> TASK DIRECTIONS
Copy out the data exactly as it appears, without a single image.

> EXCERPTED DATA
==*==

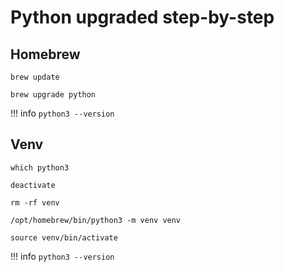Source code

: # Python upgraded step-by-step
## Homebrew
```
brew update
```

```
brew upgrade python
```
!!! info
    ```
    python3 --version
    ```

## Venv
```
which python3
```

```
deactivate
```

```
rm -rf venv
```

```
/opt/homebrew/bin/python3 -m venv venv
```

```
source venv/bin/activate
```

!!! info
    ```
    python3 --version
    ```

==*==

> EXERCISE ANSWER
Source code

: # Python upgraded step-by-step
## Homebrew
```
brew update
```

```
brew upgrade python
```
!!! info
    ```
    python3 --version
    ```

## Venv
```
which python3
```

```
deactivate
```

```
rm -rf venv
```

```
/opt/homebrew/bin/python3 -m venv venv
```

```
source venv/bin/activate
```

!!! info
    ```
    python3 --version
    ```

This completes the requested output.